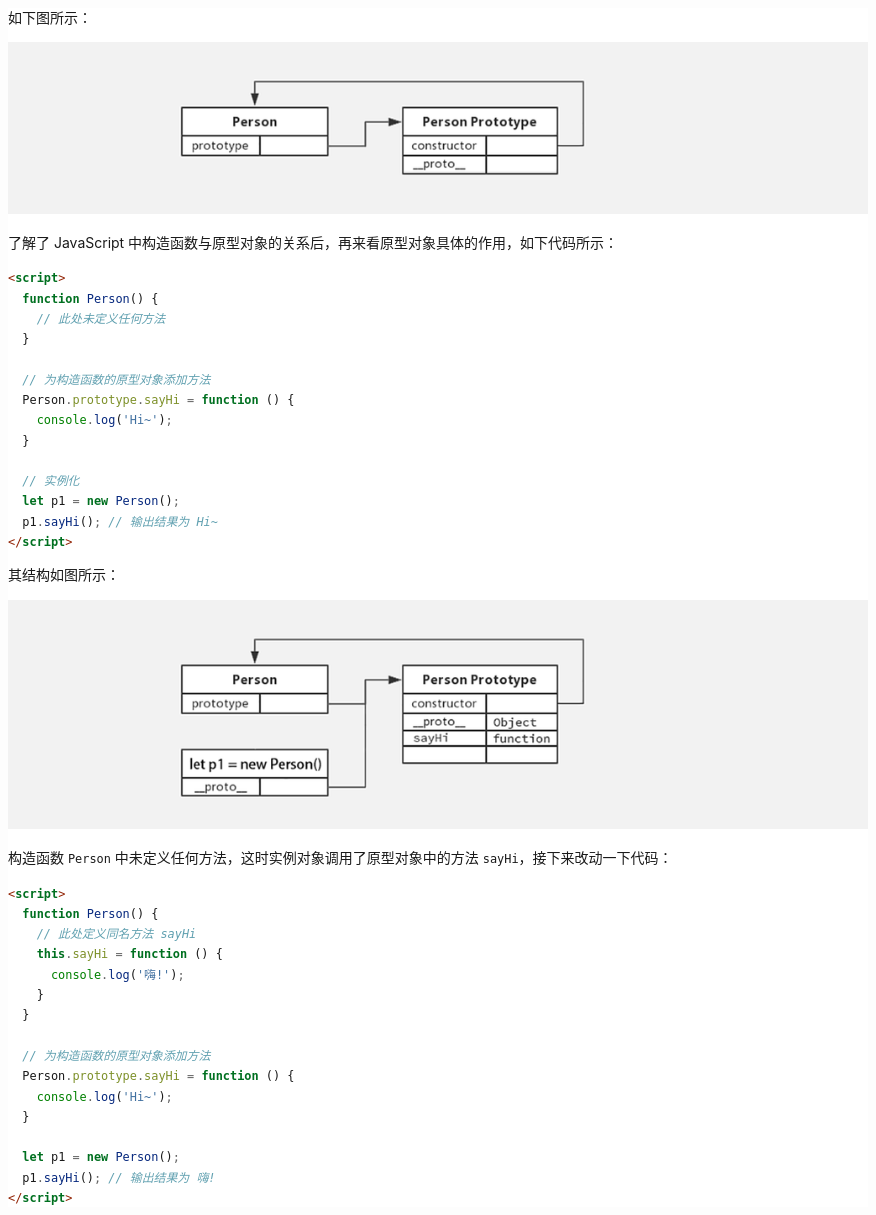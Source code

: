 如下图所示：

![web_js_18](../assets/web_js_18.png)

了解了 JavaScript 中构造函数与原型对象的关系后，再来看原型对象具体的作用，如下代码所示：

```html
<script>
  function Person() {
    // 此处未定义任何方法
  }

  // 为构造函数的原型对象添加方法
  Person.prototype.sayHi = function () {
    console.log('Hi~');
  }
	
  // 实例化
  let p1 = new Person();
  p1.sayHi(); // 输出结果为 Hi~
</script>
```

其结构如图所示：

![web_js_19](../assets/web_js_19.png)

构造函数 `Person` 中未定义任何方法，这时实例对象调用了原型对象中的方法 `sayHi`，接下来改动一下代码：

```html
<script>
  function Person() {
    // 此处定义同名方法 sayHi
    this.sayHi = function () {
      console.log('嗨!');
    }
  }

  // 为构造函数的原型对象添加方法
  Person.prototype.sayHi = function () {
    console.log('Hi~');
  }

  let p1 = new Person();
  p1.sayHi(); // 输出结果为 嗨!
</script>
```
==
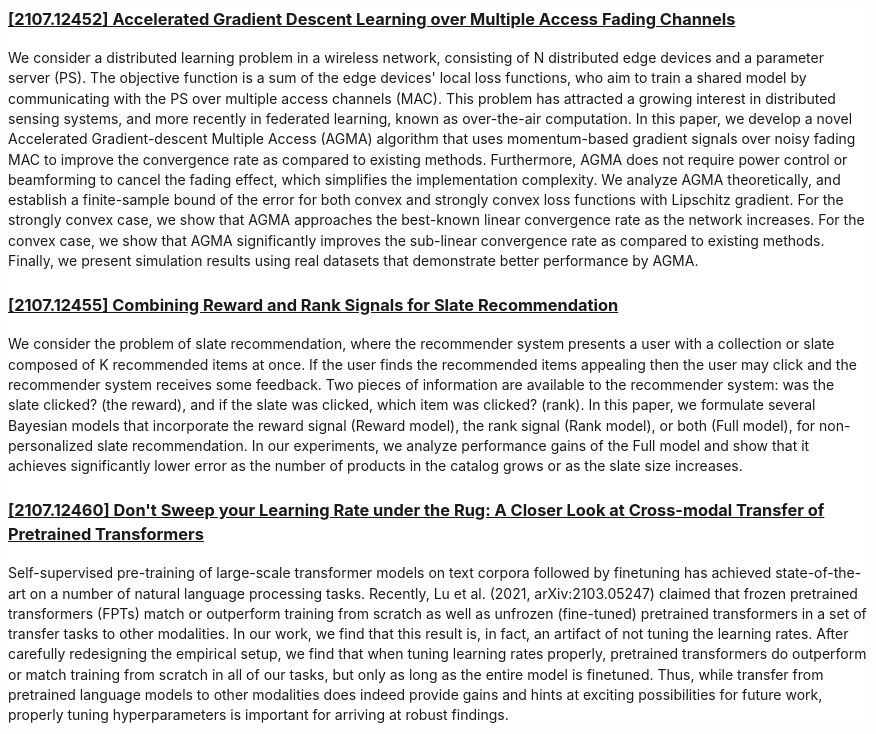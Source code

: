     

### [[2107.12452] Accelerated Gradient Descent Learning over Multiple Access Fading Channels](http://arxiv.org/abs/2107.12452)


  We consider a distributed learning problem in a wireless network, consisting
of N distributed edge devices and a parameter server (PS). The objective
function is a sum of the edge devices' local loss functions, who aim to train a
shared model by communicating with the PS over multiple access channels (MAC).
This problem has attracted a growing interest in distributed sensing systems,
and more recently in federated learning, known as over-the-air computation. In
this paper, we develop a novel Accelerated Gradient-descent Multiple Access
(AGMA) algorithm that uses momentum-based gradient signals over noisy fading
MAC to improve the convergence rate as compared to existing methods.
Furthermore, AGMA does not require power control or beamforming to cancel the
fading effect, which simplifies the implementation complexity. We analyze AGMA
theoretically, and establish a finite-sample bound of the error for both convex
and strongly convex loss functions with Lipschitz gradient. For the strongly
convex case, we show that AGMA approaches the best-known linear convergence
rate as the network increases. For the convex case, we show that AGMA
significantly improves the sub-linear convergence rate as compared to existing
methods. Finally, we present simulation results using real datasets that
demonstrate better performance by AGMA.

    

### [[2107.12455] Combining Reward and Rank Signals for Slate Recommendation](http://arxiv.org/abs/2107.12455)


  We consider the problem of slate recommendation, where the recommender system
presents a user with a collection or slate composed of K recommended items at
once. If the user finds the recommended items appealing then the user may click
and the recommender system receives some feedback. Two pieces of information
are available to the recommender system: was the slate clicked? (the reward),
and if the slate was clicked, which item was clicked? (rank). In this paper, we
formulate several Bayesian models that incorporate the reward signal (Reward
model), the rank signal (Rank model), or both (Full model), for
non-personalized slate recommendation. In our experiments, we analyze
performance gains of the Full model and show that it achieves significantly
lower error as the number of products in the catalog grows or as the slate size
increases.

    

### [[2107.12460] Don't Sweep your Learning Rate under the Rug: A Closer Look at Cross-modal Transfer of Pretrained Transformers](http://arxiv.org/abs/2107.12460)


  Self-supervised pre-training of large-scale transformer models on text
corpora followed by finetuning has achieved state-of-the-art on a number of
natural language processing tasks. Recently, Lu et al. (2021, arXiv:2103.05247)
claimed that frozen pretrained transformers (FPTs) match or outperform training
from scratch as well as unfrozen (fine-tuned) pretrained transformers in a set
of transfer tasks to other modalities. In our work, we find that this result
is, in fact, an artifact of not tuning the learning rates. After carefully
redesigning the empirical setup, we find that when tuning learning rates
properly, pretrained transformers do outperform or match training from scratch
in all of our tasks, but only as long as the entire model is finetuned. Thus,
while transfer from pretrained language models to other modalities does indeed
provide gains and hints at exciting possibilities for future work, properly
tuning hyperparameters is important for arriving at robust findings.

● What this task involves: Above this task is a listing. Restate, word for word and with nothing added, the lines from the one with "and if the slate" through the one with "non-personalized slate recommendation.".

● Solution below:
and if the slate was clicked, which item was clicked? (rank). In this paper, we
formulate several Bayesian models that incorporate the reward signal (Reward
model), the rank signal (Rank model), or both (Full model), for
non-personalized slate recommendation. In our experiments, we analyze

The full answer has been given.